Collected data
-=-=-

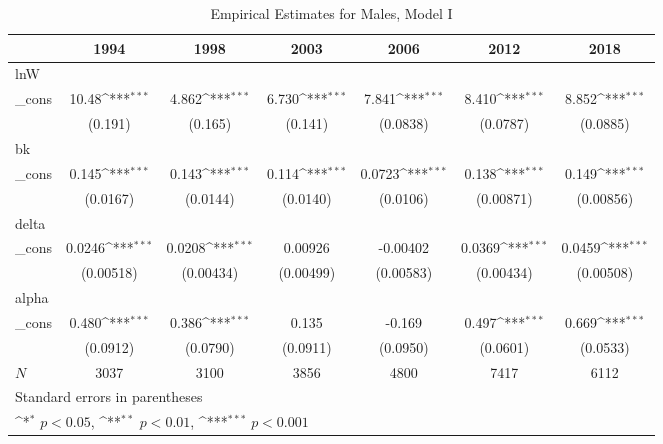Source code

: \begin{table}[htbp]\centering
\def\sym#1{\ifmmode^{#1}\else\(^{#1}\)\fi}
\caption{Empirical Estimates for Males, Model I}
\begin{tabular}{l*{6}{c}}
\hline\hline
            &\multicolumn{1}{c}{1994}&\multicolumn{1}{c}{1998}&\multicolumn{1}{c}{2003}&\multicolumn{1}{c}{2006}&\multicolumn{1}{c}{2012}&\multicolumn{1}{c}{2018}\\
\hline
lnW         &                     &                     &                     &                     &                     &                     \\
\_cons      &       10.48\sym{***}&       4.862\sym{***}&       6.730\sym{***}&       7.841\sym{***}&       8.410\sym{***}&       8.852\sym{***}\\
            &     (0.191)         &     (0.165)         &     (0.141)         &    (0.0838)         &    (0.0787)         &    (0.0885)         \\
\hline
bk          &                     &                     &                     &                     &                     &                     \\
\_cons      &       0.145\sym{***}&       0.143\sym{***}&       0.114\sym{***}&      0.0723\sym{***}&       0.138\sym{***}&       0.149\sym{***}\\
            &    (0.0167)         &    (0.0144)         &    (0.0140)         &    (0.0106)         &   (0.00871)         &   (0.00856)         \\
\hline
delta       &                     &                     &                     &                     &                     &                     \\
\_cons      &      0.0246\sym{***}&      0.0208\sym{***}&     0.00926         &    -0.00402         &      0.0369\sym{***}&      0.0459\sym{***}\\
            &   (0.00518)         &   (0.00434)         &   (0.00499)         &   (0.00583)         &   (0.00434)         &   (0.00508)         \\
\hline
alpha       &                     &                     &                     &                     &                     &                     \\
\_cons      &       0.480\sym{***}&       0.386\sym{***}&       0.135         &      -0.169         &       0.497\sym{***}&       0.669\sym{***}\\
            &    (0.0912)         &    (0.0790)         &    (0.0911)         &    (0.0950)         &    (0.0601)         &    (0.0533)         \\
\hline
\(N\)       &        3037         &        3100         &        3856         &        4800         &        7417         &        6112         \\
\hline\hline
\multicolumn{7}{l}{\footnotesize Standard errors in parentheses}\\
\multicolumn{7}{l}{\footnotesize \sym{*} \(p<0.05\), \sym{**} \(p<0.01\), \sym{***} \(p<0.001\)}\\
\end{tabular}
\end{table}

-=-=-

Directions for this task
Restate each of the entries above word for word and skip every image.

Response below
Source code

: \begin{table}[htbp]\centering
\def\sym#1{\ifmmode^{#1}\else\(^{#1}\)\fi}
\caption{Empirical Estimates for Males, Model I}
\begin{tabular}{l*{6}{c}}
\hline\hline
            &\multicolumn{1}{c}{1994}&\multicolumn{1}{c}{1998}&\multicolumn{1}{c}{2003}&\multicolumn{1}{c}{2006}&\multicolumn{1}{c}{2012}&\multicolumn{1}{c}{2018}\\
\hline
lnW         &                     &                     &                     &                     &                     &                     \\
\_cons      &       10.48\sym{***}&       4.862\sym{***}&       6.730\sym{***}&       7.841\sym{***}&       8.410\sym{***}&       8.852\sym{***}\\
            &     (0.191)         &     (0.165)         &     (0.141)         &    (0.0838)         &    (0.0787)         &    (0.0885)         \\
\hline
bk          &                     &                     &                     &                     &                     &                     \\
\_cons      &       0.145\sym{***}&       0.143\sym{***}&       0.114\sym{***}&      0.0723\sym{***}&       0.138\sym{***}&       0.149\sym{***}\\
            &    (0.0167)         &    (0.0144)         &    (0.0140)         &    (0.0106)         &   (0.00871)         &   (0.00856)         \\
\hline
delta       &                     &                     &                     &                     &                     &                     \\
\_cons      &      0.0246\sym{***}&      0.0208\sym{***}&     0.00926         &    -0.00402         &      0.0369\sym{***}&      0.0459\sym{***}\\
            &   (0.00518)         &   (0.00434)         &   (0.00499)         &   (0.00583)         &   (0.00434)         &   (0.00508)         \\
\hline
alpha       &                     &                     &                     &                     &                     &                     \\
\_cons      &       0.480\sym{***}&       0.386\sym{***}&       0.135         &      -0.169         &       0.497\sym{***}&       0.669\sym{***}\\
            &    (0.0912)         &    (0.0790)         &    (0.0911)         &    (0.0950)         &    (0.0601)         &    (0.0533)         \\
\hline
\(N\)       &        3037         &        3100         &        3856         &        4800         &        7417         &        6112         \\
\hline\hline
\multicolumn{7}{l}{\footnotesize Standard errors in parentheses}\\
\multicolumn{7}{l}{\footnotesize \sym{*} \(p<0.05\), \sym{**} \(p<0.01\), \sym{***} \(p<0.001\)}\\
\end{tabular}
\end{table}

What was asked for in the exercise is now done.